Die seit 1906 in der Herklotzgasse 21 eingerichtete Ausspeisung wurde Anfang 1939 in die Turnergasse 22 übersiedelt (die nunmehr arischen MieterInnen der Herklotzgasse 21 hielten sich über den Geruch und die wartenden Menschen auf) und bestand dort mindestens bis Ende 1940 weiter, wahrscheinlich länger. Der Transportunternehmer Leopold Hölzl kaufte im Mai 1940 das Grundstück des Tempels auf dem Weg der „Arisierung“ sowie das zugehörige Gemeindehaus (der Verbleib der Ausspeisung wurde vertraglich eingeräumt). Er errichtete „unter Verwendung des Sockelrestes des abgetragenen jüdischen Tempels“ eine Autogarage – und an der Stelle des ehemaligen Betsaales einen Holzschuppen, später eine Tankstelle. Im Gemeindehaus richtete er Magazin- und Werkstättenräume ein. – Der Restitutionsprozess der Israelitischen Kultusgemeinde gegen Leopold Hölzl endete 1951 mit einem Vergleich.
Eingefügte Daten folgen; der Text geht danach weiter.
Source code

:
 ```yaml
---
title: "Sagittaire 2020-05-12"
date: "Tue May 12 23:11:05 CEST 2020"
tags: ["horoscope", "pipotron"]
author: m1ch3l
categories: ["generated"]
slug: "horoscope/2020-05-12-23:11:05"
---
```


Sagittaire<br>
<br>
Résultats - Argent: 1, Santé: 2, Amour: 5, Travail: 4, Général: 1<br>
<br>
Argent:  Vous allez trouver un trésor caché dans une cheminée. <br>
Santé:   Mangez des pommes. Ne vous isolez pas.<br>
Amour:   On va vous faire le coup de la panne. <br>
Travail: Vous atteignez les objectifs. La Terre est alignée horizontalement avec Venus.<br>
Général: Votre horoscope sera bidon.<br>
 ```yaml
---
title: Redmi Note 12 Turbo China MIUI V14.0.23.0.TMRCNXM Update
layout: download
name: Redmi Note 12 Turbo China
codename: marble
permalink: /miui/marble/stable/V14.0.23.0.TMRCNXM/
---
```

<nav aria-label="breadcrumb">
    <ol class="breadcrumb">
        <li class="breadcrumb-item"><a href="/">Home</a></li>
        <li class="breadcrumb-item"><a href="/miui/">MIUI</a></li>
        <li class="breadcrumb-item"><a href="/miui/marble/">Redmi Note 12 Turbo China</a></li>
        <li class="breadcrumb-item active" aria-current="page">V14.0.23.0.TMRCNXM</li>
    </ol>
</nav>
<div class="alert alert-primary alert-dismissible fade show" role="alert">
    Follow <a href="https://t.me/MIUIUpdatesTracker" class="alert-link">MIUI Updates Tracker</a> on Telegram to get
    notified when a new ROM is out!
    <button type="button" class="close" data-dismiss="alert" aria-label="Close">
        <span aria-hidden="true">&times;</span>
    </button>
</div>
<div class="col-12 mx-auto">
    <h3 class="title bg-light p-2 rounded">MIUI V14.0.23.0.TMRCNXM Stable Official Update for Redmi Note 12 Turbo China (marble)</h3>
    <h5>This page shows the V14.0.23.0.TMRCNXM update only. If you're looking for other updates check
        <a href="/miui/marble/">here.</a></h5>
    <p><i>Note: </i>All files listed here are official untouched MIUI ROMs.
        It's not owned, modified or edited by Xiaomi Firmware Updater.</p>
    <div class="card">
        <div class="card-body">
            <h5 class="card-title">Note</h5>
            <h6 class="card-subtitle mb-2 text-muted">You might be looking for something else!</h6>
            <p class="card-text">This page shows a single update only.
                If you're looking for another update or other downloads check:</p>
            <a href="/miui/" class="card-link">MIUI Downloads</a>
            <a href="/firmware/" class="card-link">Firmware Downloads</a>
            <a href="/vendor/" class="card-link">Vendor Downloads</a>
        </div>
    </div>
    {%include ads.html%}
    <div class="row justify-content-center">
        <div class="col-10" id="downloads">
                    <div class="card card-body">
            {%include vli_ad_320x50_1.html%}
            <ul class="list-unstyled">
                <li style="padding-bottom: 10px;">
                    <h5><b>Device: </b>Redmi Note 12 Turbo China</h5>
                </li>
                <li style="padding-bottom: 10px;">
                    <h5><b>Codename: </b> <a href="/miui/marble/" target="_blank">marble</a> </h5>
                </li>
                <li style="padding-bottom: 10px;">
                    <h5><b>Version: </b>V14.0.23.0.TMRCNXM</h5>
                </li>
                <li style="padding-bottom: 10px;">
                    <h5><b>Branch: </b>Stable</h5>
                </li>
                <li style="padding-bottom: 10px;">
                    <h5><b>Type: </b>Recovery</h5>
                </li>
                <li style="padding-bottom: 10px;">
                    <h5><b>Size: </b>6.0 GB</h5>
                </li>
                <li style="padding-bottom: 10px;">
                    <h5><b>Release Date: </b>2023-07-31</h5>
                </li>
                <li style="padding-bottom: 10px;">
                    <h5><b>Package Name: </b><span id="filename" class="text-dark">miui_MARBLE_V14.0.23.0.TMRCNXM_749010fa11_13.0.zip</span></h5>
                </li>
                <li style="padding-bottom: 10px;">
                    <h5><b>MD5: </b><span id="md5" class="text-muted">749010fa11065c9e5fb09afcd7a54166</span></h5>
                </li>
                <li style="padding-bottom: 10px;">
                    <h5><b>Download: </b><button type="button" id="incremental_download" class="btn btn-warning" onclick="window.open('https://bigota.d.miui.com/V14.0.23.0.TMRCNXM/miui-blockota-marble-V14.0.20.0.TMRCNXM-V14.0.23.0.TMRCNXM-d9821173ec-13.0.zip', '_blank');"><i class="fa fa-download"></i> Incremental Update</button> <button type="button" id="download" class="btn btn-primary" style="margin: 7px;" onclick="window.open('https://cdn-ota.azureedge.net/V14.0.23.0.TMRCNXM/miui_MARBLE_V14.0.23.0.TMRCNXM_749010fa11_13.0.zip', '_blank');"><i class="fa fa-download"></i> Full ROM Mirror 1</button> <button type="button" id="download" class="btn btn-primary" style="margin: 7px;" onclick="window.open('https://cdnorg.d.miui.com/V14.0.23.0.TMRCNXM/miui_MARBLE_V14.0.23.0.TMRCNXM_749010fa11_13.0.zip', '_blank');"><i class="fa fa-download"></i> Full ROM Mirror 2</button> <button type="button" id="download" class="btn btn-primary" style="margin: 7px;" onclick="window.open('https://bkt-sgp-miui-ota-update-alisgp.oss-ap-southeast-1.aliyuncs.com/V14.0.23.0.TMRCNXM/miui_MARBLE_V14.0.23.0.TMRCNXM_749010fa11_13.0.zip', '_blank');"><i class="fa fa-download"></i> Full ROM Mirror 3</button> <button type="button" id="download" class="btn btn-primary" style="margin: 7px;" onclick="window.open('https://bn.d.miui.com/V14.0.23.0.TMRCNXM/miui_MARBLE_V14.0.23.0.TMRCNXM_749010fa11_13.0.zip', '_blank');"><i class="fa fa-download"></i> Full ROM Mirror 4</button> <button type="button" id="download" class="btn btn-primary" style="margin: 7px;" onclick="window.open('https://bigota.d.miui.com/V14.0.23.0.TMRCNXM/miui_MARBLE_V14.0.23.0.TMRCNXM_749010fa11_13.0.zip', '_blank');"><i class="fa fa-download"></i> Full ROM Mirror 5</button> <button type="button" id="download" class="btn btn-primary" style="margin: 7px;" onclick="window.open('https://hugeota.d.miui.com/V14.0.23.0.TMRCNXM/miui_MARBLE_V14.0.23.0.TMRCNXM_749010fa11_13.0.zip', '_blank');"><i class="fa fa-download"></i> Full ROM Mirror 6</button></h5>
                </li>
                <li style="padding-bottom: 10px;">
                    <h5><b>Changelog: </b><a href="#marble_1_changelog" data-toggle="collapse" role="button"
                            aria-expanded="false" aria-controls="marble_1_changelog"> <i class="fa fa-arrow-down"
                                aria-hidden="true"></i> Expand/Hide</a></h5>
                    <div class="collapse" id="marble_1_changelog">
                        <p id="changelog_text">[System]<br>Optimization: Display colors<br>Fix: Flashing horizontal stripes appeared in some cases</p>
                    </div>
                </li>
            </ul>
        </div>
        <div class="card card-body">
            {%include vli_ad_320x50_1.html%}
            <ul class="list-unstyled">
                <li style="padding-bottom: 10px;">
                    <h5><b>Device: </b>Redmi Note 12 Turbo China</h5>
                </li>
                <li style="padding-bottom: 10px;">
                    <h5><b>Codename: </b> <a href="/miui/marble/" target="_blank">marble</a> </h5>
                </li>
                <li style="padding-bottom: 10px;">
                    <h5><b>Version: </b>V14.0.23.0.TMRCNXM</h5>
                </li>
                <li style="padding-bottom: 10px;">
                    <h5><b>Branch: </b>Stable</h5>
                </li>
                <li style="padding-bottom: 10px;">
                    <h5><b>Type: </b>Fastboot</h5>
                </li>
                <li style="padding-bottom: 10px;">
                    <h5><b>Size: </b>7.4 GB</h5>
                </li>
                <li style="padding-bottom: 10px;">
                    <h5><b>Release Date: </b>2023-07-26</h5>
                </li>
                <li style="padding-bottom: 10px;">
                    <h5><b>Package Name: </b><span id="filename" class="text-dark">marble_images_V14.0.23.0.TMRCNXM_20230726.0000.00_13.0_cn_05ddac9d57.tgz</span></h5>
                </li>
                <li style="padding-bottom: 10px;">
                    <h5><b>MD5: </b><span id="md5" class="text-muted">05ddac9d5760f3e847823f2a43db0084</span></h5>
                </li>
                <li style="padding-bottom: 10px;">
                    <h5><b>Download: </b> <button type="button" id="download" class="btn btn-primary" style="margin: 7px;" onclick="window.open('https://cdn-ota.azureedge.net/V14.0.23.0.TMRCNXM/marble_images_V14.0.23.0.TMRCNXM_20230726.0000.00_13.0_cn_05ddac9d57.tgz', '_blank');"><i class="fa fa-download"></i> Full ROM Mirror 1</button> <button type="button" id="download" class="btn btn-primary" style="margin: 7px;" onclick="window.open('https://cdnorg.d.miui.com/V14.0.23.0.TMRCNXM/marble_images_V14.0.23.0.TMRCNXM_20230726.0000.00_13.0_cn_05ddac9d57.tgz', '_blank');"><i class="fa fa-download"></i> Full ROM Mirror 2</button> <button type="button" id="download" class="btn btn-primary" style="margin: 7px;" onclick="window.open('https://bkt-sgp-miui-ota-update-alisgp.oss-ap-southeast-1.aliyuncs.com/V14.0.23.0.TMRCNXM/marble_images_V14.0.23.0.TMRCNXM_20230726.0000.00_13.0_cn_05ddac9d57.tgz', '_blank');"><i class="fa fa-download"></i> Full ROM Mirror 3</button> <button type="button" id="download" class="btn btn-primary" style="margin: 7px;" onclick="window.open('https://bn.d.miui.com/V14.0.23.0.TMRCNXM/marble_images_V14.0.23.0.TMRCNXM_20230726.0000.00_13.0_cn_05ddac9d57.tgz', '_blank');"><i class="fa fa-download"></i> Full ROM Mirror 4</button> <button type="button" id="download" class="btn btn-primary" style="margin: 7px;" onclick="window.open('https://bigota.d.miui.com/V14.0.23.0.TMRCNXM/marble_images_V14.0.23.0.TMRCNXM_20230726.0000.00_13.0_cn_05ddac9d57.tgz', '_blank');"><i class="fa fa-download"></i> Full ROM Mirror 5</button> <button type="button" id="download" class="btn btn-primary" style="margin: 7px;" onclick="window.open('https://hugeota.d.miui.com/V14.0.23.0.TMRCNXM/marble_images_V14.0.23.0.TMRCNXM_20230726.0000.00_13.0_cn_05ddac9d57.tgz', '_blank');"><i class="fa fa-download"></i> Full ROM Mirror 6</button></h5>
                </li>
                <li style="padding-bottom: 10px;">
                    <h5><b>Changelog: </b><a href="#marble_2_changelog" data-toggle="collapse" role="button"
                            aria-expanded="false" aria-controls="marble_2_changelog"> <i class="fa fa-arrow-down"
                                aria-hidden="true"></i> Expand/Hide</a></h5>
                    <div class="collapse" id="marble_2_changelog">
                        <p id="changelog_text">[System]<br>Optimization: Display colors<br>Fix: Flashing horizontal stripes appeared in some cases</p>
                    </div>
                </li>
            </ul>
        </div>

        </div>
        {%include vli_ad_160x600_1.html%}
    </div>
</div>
Die genannte Nutzungs- und Baugeschichte wurde in der frühen und späteren Nachkriegszeit völlig bruchlos fortgesetzt – bis schließlich 1976 für die Errichtung eines Gemeindebaus der Stadt Wien das ehemalige Jüdische Gemeindehaus abgerissen wurde. Zugleich wurde auch die Garage über dem ehemaligen Tempel demoliert und das Grundstück als Grünfläche gewidmet – wobei nirgends in der Widmungs- und Planungsgeschichte der Tempel auch nur erwähnt wurde. Pietätsgründe können also, wenn überhaupt, nur im Verschwiegenen gegen die Verbauung der Fläche gewirkt haben (im Bauakt der Baupolizei war doch für jeden, der ihn öffnete, sogleich auch die jüdische Geschichte des Bauplatzes ersichtlich). An die Synagoge und ihre Zerstörung erinnerte viele Jahre lang nur eine Gedenktafel am Gemeindebau, hinter dessen Umzäunung angebracht und damit trotz ihrer Aufschrift „Niemals vergessen“ nur für die Suchenden zu bemerken.

Gedenkort Turnertempel

Auf Betreiben des Projekts „Herklotzgasse 21“ wurde am 10. November 2011 schließlich der Gedenkort Turnertempel eröffnet. Das Mahnmal soll die aus dem städtischen Bewusstsein getilgte Vergangenheit des Platzes und damit des Bezirks zukünftig wieder deutlich erlebbar in die Gegenwart zurückholen.